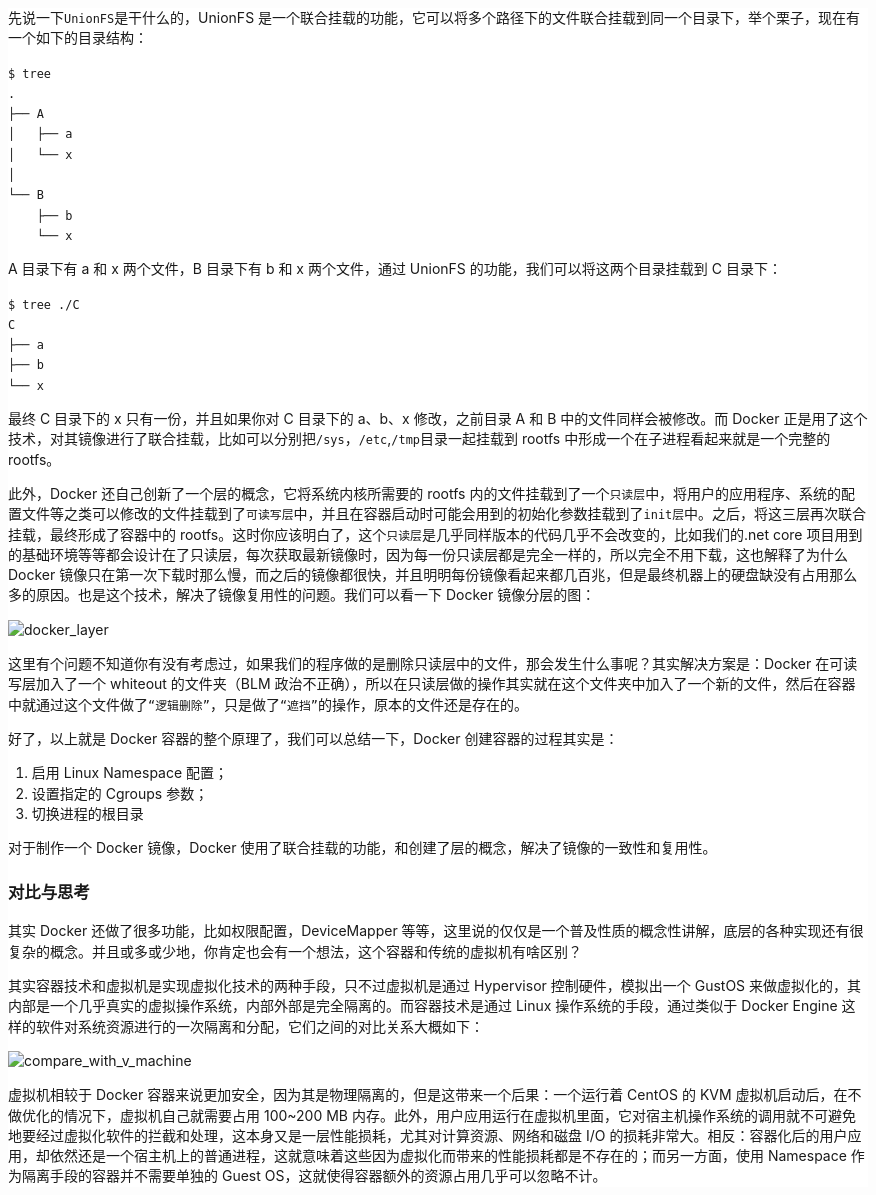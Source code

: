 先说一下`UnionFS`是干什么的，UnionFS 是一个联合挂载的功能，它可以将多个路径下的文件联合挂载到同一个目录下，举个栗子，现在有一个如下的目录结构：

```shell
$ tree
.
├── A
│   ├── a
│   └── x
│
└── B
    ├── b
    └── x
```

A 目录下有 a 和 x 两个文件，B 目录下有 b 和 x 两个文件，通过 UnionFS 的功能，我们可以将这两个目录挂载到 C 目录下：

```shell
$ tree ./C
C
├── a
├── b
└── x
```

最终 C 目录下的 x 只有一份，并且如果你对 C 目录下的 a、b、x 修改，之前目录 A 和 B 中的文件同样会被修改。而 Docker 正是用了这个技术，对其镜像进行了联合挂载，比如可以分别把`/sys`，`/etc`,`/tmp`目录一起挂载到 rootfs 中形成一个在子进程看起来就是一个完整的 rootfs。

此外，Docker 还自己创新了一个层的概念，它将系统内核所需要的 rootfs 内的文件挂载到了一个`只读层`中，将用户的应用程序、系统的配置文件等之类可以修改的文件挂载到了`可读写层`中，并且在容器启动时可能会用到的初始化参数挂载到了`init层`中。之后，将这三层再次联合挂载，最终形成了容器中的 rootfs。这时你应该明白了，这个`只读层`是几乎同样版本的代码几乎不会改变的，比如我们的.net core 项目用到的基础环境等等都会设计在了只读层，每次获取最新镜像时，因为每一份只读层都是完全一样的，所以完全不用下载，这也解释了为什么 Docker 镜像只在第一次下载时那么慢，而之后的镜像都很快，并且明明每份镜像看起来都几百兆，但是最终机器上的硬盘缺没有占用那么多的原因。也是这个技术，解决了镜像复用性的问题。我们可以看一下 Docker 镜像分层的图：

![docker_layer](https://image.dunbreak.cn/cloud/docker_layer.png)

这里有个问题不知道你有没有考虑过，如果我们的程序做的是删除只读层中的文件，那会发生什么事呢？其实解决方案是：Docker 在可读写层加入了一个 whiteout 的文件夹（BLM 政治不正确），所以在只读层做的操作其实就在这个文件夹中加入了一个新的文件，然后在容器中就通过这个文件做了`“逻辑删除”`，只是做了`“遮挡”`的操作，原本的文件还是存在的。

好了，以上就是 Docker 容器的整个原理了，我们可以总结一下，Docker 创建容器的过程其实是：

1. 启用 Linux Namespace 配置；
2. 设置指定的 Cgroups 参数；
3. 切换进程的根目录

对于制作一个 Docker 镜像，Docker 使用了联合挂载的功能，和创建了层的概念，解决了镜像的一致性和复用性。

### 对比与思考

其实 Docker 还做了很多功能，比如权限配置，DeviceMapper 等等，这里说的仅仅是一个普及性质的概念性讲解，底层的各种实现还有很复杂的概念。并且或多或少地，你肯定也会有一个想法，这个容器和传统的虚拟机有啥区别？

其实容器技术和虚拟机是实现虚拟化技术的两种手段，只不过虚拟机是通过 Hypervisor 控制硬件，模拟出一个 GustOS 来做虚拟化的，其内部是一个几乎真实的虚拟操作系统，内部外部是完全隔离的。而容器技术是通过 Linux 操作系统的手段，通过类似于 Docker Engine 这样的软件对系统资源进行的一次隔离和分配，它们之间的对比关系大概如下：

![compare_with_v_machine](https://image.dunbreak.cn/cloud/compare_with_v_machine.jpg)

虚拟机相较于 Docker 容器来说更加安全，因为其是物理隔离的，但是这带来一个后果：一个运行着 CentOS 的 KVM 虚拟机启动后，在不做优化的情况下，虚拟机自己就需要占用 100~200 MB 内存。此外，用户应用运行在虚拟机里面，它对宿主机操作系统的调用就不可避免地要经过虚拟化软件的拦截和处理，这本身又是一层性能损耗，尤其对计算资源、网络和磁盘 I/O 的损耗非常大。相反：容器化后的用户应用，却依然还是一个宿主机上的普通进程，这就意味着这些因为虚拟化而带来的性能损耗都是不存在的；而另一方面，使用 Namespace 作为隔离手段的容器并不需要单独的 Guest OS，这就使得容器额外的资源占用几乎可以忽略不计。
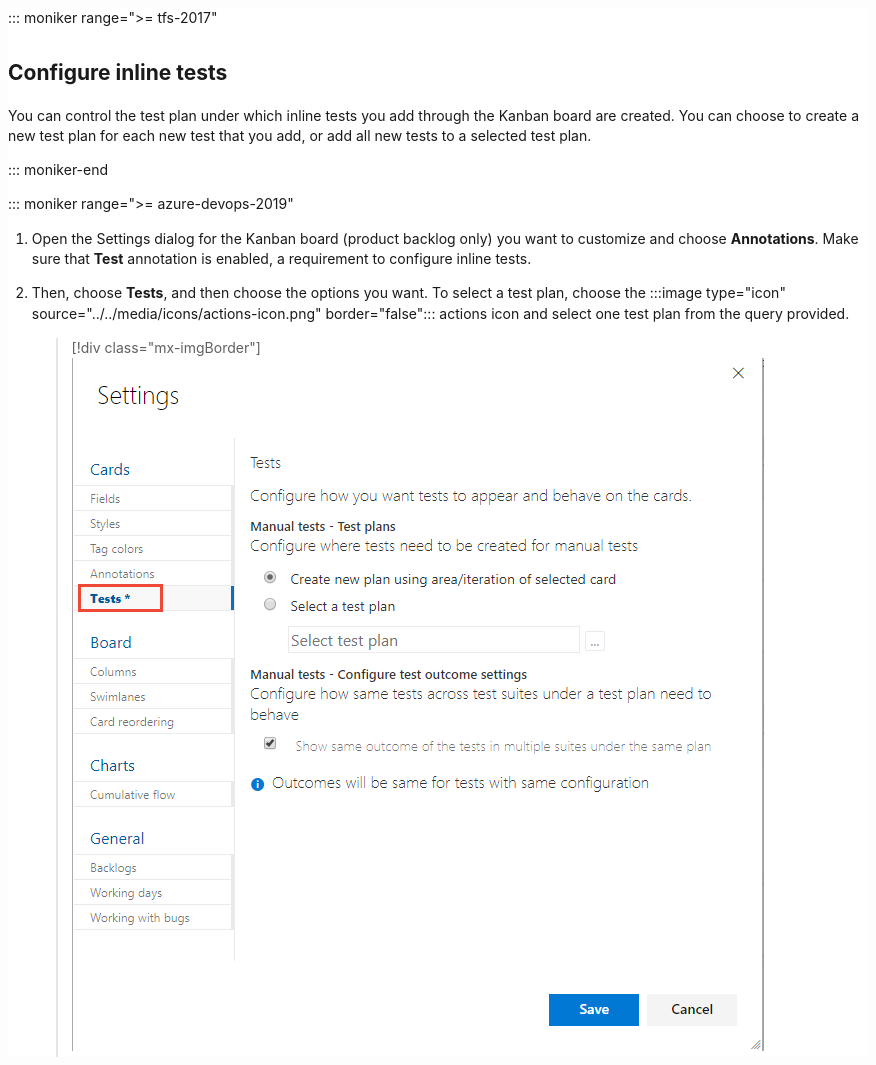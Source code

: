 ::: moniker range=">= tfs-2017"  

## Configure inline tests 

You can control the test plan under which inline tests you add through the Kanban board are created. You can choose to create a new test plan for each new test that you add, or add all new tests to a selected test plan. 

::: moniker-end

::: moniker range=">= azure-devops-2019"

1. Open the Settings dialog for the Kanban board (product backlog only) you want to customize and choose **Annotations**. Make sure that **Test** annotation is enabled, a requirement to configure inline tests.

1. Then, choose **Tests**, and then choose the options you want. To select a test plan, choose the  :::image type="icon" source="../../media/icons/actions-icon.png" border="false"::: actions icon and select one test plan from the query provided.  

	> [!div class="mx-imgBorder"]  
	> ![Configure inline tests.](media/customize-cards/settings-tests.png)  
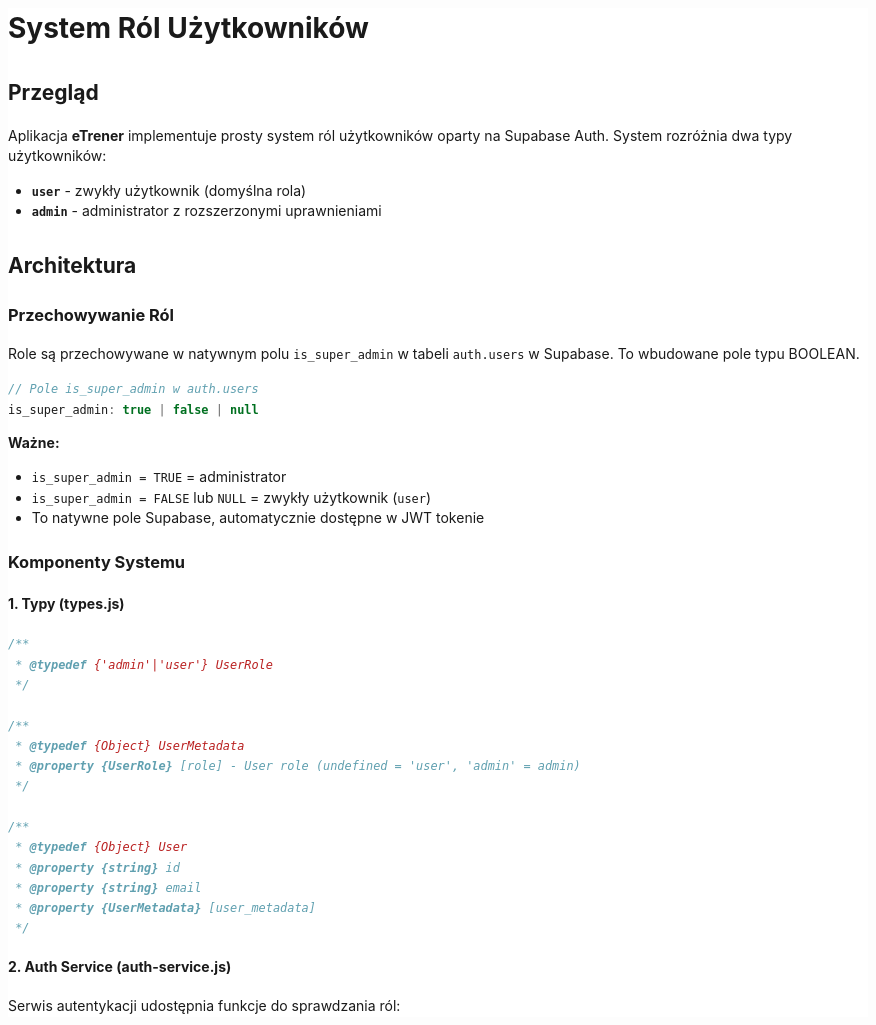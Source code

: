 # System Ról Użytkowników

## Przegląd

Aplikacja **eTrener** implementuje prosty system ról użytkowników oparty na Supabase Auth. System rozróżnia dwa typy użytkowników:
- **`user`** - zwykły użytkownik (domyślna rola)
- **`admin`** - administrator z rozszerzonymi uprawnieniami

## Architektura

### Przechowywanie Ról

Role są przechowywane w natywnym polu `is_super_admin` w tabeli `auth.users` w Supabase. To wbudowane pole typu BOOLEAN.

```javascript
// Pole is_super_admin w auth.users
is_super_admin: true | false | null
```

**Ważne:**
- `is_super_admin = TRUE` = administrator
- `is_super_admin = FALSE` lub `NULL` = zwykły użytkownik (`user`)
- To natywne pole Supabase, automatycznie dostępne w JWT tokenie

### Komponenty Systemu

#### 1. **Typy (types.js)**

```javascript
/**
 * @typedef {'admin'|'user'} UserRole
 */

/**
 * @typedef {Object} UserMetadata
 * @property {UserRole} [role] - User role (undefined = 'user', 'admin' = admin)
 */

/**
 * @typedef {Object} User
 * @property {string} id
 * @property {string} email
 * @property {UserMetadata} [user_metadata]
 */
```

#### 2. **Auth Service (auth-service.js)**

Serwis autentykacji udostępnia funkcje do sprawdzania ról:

▶ Problem description
Wherever the string "Linux" appears in the records, copy the whole line.

▶ Written answer
1. 启用 Linux Namespace 配置；
其实容器技术和虚拟机是实现虚拟化技术的两种手段，只不过虚拟机是通过 Hypervisor 控制硬件，模拟出一个 GustOS 来做虚拟化的，其内部是一个几乎真实的虚拟操作系统，内部外部是完全隔离的。而容器技术是通过 Linux 操作系统的手段，通过类似于 Docker Engine 这样的软件对系统资源进行的一次隔离和分配，它们之间的对比关系大概如下：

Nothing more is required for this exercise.